Work to complete - Please return every line of the records that contains the word "LogGroupName".

Provided records -

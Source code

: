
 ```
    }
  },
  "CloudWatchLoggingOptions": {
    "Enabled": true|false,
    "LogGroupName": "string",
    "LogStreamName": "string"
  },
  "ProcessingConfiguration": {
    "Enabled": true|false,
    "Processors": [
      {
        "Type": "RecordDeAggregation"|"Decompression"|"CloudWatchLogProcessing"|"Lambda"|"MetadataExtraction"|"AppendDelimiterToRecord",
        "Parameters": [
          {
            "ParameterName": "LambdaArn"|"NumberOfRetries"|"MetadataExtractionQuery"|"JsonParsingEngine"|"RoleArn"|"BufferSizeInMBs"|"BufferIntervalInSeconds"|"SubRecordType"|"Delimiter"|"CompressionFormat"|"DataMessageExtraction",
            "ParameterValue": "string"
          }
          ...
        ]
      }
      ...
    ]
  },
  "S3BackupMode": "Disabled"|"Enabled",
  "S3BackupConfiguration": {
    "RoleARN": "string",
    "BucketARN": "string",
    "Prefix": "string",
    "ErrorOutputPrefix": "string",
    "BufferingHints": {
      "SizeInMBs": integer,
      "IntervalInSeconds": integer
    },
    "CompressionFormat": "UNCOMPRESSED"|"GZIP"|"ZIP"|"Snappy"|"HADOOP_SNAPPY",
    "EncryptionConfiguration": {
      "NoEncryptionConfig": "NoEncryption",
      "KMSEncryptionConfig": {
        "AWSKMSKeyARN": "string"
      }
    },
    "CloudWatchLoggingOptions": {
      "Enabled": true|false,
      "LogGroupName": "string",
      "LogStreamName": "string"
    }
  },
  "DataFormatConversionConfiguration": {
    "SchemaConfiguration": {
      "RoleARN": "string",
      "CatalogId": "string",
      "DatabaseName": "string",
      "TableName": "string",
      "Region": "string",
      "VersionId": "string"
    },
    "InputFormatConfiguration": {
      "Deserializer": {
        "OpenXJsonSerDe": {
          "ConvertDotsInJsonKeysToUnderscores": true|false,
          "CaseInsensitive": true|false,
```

Response -
    "LogGroupName": "string",
      "LogGroupName": "string",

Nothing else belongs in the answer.